++++ Listed records ++++

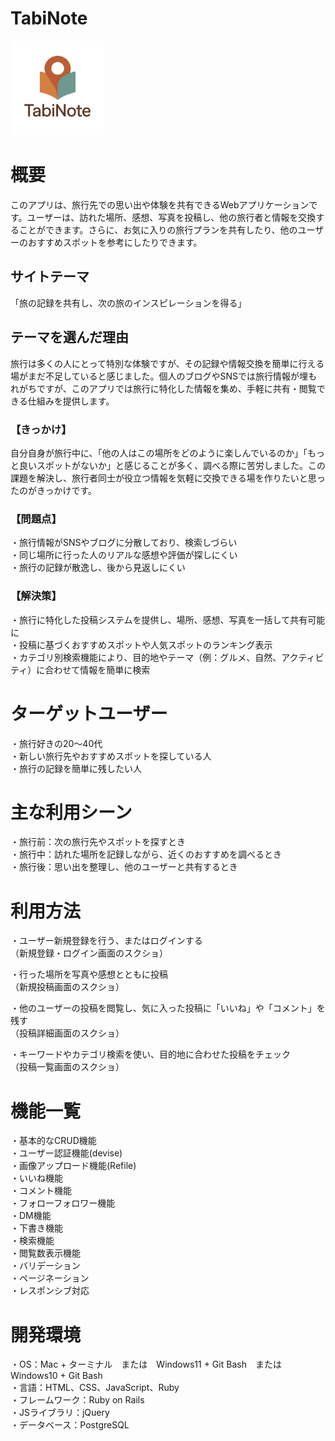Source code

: # TabiNote

<img src="./screenshots/TabiNote.png" width="30%" alt="ロゴ">


# 概要
このアプリは、旅行先での思い出や体験を共有できるWebアプリケーションです。ユーザーは、訪れた場所、感想、写真を投稿し、他の旅行者と情報を交換することができます。さらに、お気に入りの旅行プランを共有したり、他のユーザーのおすすめスポットを参考にしたりできます。

## サイトテーマ
「旅の記録を共有し、次の旅のインスピレーションを得る」

## テーマを選んだ理由
旅行は多くの人にとって特別な体験ですが、その記録や情報交換を簡単に行える場がまだ不足していると感じました。個人のブログやSNSでは旅行情報が埋もれがちですが、このアプリでは旅行に特化した情報を集め、手軽に共有・閲覧できる仕組みを提供します。

### 【きっかけ】
自分自身が旅行中に、「他の人はこの場所をどのように楽しんでいるのか」「もっと良いスポットがないか」と感じることが多く、調べる際に苦労しました。この課題を解決し、旅行者同士が役立つ情報を気軽に交換できる場を作りたいと思ったのがきっかけです。

### 【問題点】
・旅行情報がSNSやブログに分散しており、検索しづらい  
・同じ場所に行った人のリアルな感想や評価が探しにくい  
・旅行の記録が散逸し、後から見返しにくい  

### 【解決策】
・旅行に特化した投稿システムを提供し、場所、感想、写真を一括して共有可能に  
・投稿に基づくおすすめスポットや人気スポットのランキング表示  
・カテゴリ別検索機能により、目的地やテーマ（例：グルメ、自然、アクティビティ）に合わせて情報を簡単に検索  

# ターゲットユーザー
・旅行好きの20〜40代  
・新しい旅行先やおすすめスポットを探している人  
・旅行の記録を簡単に残したい人  

# 主な利用シーン
・旅行前：次の旅行先やスポットを探すとき  
・旅行中：訪れた場所を記録しながら、近くのおすすめを調べるとき  
・旅行後：思い出を整理し、他のユーザーと共有するとき  

# 利用方法
・ユーザー新規登録を行う、またはログインする  
（新規登録・ログイン画面のスクショ）

・行った場所を写真や感想とともに投稿  
（新規投稿画面のスクショ）

・他のユーザーの投稿を閲覧し、気に入った投稿に「いいね」や「コメント」を残す  
（投稿詳細画面のスクショ）

・キーワードやカテゴリ検索を使い、目的地に合わせた投稿をチェック  
（投稿一覧画面のスクショ）  

# 機能一覧
・基本的なCRUD機能  
・ユーザー認証機能(devise)  
・画像アップロード機能(Refile)  
・いいね機能  
・コメント機能  
・フォローフォロワー機能  
・DM機能  
・下書き機能  
・検索機能  
・閲覧数表示機能  
・バリデーション  
・ページネーション  
・レスポンシブ対応  

# 開発環境
・OS：Mac + ターミナル　または　Windows11 + Git Bash　または　Windows10 + Git Bash  
・言語：HTML、CSS、JavaScript、Ruby  
・フレームワーク：Ruby on Rails  
・JSライブラリ：jQuery  
・データベース：PostgreSQL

++++

- [Action item]
Given the entries above, say how many lines include the word "Ruby", and write nothing besides the number.

- [Response area]
2